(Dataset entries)
============
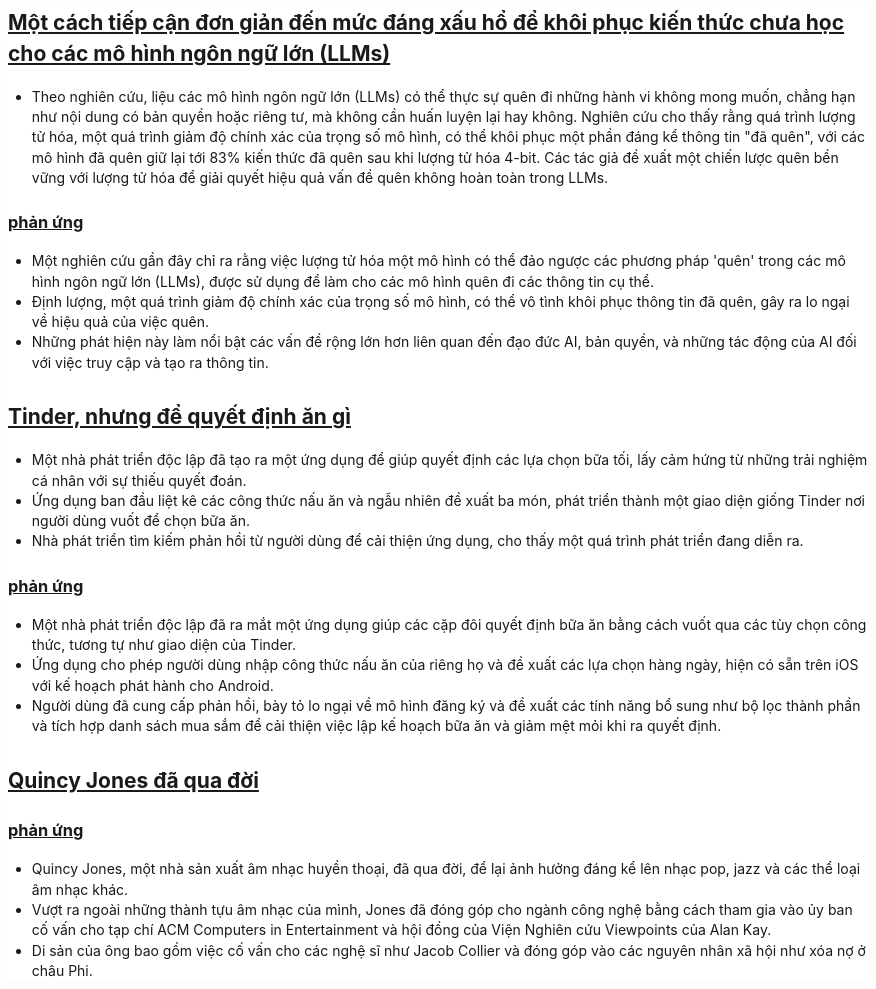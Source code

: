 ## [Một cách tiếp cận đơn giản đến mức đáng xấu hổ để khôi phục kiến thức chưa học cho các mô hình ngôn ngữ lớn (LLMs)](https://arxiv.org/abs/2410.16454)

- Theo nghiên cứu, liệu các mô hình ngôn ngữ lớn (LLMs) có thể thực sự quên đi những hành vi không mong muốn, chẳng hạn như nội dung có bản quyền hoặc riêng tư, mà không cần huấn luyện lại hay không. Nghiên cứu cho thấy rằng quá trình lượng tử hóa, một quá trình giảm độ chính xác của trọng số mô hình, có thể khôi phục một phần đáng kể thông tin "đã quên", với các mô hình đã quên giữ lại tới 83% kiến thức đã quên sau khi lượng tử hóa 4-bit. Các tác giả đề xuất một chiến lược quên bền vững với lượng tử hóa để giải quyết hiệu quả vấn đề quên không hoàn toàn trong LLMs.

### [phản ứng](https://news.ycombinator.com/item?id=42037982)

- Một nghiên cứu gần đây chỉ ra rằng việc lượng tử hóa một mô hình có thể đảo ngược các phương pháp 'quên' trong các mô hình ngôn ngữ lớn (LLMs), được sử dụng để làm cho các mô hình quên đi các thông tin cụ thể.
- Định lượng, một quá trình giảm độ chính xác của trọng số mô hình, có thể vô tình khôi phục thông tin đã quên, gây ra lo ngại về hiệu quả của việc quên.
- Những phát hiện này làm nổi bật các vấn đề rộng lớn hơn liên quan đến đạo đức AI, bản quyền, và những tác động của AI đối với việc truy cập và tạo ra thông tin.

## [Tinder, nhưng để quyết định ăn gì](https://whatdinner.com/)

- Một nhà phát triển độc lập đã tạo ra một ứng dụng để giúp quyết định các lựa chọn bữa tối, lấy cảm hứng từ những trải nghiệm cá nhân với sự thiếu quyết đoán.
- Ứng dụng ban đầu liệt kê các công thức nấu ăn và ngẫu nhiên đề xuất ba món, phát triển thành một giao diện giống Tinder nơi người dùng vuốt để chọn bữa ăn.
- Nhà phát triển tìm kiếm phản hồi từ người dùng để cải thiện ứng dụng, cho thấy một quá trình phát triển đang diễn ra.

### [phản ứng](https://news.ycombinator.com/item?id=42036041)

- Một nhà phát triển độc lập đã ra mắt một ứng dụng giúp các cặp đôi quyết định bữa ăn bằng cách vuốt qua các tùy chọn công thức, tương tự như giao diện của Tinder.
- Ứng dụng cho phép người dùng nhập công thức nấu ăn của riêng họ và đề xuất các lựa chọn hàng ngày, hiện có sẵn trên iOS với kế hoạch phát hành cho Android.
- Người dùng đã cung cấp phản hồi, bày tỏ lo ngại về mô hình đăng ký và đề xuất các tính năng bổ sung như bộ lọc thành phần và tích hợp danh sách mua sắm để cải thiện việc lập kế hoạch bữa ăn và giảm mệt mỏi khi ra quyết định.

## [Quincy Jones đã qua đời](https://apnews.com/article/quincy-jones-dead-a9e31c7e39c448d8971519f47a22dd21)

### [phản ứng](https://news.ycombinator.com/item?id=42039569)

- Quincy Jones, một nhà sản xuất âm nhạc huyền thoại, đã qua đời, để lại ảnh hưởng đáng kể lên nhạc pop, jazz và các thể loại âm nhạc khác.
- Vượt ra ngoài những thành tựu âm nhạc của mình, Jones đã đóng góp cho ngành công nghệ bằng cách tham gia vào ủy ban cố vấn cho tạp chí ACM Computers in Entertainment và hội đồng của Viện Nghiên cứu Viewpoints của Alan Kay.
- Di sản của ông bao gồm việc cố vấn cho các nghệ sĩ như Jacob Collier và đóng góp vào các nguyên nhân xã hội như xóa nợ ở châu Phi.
============
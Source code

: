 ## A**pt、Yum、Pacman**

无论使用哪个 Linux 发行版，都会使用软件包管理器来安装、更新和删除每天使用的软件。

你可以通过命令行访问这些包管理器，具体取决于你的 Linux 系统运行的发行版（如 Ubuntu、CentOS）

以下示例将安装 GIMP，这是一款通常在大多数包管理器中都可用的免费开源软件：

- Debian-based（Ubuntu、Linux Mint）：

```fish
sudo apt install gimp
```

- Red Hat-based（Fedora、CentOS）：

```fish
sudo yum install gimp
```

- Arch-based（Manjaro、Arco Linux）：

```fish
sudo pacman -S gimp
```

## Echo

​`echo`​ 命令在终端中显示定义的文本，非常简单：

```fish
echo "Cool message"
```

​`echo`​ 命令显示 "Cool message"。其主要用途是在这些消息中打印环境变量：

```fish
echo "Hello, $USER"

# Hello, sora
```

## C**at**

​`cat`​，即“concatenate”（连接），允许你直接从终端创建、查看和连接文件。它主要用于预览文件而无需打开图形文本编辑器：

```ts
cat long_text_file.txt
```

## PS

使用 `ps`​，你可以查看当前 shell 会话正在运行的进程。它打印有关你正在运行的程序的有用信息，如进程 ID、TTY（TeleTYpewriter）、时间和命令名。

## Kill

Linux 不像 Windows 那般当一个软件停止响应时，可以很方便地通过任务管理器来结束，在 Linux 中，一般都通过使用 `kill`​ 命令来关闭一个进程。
============
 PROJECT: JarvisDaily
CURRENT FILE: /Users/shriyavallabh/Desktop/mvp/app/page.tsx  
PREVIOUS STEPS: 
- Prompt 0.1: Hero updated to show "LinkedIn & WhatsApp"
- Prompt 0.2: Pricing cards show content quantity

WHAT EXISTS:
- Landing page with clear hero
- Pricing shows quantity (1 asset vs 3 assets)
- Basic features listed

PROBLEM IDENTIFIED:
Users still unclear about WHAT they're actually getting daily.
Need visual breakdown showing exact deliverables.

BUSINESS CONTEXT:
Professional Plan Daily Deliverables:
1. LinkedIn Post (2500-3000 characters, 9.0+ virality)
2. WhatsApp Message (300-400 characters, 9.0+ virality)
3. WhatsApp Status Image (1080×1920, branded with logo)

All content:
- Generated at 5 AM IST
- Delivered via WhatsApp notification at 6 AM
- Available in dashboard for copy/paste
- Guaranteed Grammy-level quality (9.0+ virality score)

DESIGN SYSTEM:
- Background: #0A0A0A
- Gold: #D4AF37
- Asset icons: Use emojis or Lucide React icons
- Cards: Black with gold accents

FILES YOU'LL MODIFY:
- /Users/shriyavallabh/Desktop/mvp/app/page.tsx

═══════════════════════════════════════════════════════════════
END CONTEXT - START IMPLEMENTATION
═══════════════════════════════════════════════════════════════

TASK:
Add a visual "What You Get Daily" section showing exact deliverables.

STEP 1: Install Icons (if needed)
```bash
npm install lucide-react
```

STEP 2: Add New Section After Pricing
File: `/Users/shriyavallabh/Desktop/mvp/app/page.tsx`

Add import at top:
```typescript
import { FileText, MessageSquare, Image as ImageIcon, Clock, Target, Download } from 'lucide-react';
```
============
*Task description:* Where a line of the data holds the word "characters", copy that line.

*Your response:*
1. LinkedIn Post (2500-3000 characters, 9.0+ virality)
2. WhatsApp Message (300-400 characters, 9.0+ virality)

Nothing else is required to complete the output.